UK worried about S.African variant:
* Mutations include extensive alterations to spike protein
* Changes could lead to “escape from immune protection”
* Vaccine makers are testing shots against new variants
LONDON, Jan 4 (Reuters) – UK scientists expressed concern on Monday that COVID-19 vaccines being rolled out in Britain may not be able to protect against a new variant of the coronavirus that emerged in South Africa and has spread internationally.
Both Britain and South Africa have detected new, more transmissible variants of the COVID-19-causing virus in recent weeks that have driven a surge in cases. British Health Secretary Matt Hancock said on Monday he was now very worried about the variant identified in South Africa.
Simon Clarke, an associate professor in cellular microbiology at the University of Reading, said that while both variants had some new features in common, the one found in South Africa “has a number additional mutations … which are concerning”.
He said these included more extensive alterations to a key part of the virus known as the spike protein – which the virus uses to infect human cells – and “may make the virus less susceptible to the immune response triggered by the vaccines”.
Lawrence Young, a virologist and professor of molecular oncology at Warwick University, also noted that the South African variant has “multiple spike mutations”.

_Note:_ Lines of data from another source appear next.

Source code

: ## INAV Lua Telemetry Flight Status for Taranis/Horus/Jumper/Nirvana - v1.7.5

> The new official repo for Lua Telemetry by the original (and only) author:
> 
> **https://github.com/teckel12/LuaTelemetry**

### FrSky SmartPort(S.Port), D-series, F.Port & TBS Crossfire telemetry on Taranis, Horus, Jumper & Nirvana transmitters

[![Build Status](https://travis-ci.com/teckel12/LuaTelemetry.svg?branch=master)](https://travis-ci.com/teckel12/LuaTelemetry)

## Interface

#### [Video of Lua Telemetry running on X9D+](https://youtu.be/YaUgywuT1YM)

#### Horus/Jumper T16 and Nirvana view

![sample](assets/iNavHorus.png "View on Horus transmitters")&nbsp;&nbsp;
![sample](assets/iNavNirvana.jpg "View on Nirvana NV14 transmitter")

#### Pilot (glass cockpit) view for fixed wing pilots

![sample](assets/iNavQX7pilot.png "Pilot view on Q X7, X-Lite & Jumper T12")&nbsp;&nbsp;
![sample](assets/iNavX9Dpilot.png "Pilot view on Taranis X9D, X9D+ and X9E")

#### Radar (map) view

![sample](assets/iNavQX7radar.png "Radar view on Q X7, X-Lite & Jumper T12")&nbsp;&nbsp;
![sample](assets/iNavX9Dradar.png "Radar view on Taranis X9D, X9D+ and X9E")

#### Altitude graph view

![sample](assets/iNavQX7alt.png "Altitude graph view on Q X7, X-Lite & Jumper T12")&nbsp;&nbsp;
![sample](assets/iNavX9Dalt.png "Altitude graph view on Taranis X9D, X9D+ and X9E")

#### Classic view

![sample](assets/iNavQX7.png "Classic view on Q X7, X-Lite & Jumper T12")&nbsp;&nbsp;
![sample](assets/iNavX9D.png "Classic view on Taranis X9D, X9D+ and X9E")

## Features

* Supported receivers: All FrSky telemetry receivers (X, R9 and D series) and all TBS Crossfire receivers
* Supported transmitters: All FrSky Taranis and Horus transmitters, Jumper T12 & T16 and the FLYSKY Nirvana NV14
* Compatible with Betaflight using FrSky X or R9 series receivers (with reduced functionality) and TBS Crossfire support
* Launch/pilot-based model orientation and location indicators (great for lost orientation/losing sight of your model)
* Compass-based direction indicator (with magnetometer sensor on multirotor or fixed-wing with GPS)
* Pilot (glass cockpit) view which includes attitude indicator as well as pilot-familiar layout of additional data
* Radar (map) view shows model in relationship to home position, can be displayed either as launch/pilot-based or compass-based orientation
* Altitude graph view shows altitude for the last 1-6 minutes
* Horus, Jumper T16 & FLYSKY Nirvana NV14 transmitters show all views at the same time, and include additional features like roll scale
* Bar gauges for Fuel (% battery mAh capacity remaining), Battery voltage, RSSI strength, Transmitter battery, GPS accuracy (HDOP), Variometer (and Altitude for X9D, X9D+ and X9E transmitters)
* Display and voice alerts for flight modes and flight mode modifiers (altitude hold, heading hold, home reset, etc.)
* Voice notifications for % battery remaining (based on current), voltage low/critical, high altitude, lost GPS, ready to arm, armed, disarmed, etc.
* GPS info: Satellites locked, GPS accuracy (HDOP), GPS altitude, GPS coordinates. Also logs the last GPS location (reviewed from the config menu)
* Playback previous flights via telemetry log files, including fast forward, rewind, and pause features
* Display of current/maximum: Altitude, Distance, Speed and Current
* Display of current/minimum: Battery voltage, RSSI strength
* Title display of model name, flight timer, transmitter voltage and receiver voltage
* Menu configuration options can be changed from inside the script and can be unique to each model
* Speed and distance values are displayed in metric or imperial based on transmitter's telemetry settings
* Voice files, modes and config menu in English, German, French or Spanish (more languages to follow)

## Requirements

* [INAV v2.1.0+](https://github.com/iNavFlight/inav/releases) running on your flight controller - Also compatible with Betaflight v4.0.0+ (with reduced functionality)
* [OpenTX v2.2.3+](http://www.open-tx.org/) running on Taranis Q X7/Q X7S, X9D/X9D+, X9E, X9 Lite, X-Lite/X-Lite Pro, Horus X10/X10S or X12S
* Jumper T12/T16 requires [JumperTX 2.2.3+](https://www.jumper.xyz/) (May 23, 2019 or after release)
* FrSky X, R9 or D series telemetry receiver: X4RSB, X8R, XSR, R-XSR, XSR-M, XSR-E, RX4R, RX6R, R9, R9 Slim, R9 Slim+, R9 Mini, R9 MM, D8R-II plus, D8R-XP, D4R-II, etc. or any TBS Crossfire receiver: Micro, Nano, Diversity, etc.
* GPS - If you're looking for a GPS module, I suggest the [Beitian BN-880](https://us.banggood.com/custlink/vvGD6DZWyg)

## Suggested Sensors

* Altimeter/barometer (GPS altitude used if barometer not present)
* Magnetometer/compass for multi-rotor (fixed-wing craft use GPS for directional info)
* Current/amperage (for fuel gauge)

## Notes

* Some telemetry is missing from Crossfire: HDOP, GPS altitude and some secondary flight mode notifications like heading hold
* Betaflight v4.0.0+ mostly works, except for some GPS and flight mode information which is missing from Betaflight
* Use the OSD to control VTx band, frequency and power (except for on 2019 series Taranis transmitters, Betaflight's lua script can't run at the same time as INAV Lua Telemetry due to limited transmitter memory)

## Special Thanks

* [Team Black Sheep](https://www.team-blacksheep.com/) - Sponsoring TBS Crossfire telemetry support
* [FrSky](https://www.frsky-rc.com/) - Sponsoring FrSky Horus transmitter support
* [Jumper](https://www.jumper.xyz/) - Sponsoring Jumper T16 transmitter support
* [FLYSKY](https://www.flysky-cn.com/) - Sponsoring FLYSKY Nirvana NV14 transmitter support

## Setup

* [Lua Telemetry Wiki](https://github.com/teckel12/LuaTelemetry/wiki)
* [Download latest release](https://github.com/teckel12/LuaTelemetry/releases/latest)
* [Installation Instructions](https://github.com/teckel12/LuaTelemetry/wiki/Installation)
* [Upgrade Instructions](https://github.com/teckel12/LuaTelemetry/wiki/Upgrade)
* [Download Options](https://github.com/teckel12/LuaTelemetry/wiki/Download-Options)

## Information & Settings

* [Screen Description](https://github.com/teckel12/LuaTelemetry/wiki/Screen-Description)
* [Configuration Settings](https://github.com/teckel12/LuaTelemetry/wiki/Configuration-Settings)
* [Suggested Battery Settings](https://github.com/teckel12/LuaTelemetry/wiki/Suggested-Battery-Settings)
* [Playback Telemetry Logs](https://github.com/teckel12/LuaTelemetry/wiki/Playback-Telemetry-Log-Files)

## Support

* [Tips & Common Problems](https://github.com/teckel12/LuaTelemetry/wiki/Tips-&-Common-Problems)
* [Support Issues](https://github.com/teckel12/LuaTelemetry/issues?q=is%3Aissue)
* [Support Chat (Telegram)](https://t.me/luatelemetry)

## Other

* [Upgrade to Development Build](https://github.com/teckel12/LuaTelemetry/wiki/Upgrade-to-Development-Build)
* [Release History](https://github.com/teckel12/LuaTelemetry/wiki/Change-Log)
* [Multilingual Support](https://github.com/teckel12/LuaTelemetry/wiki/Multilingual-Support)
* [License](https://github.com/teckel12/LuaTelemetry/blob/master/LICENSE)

“The accumulation of more spike mutations in the South African variant are more of a concern and could lead to some escape from immune protection,” he said.
Scientists including BioNTech CEO Ugur Sahin and John Bell, Regius Professor of Medicine at the University of Oxford, have said they are testing the vaccines against the new variants and say they could make any required tweaks in around six weeks.
Public Health England said there was currently no evidence to suggest COVID-19 vaccines would not protect against the mutated virus variants. Britain’s health ministry did not immediately respond to requests for comment.
The world’s richest countries have started vaccinating their populations to safeguard against a disease that has killed 1.8 million people and crushed the global economy.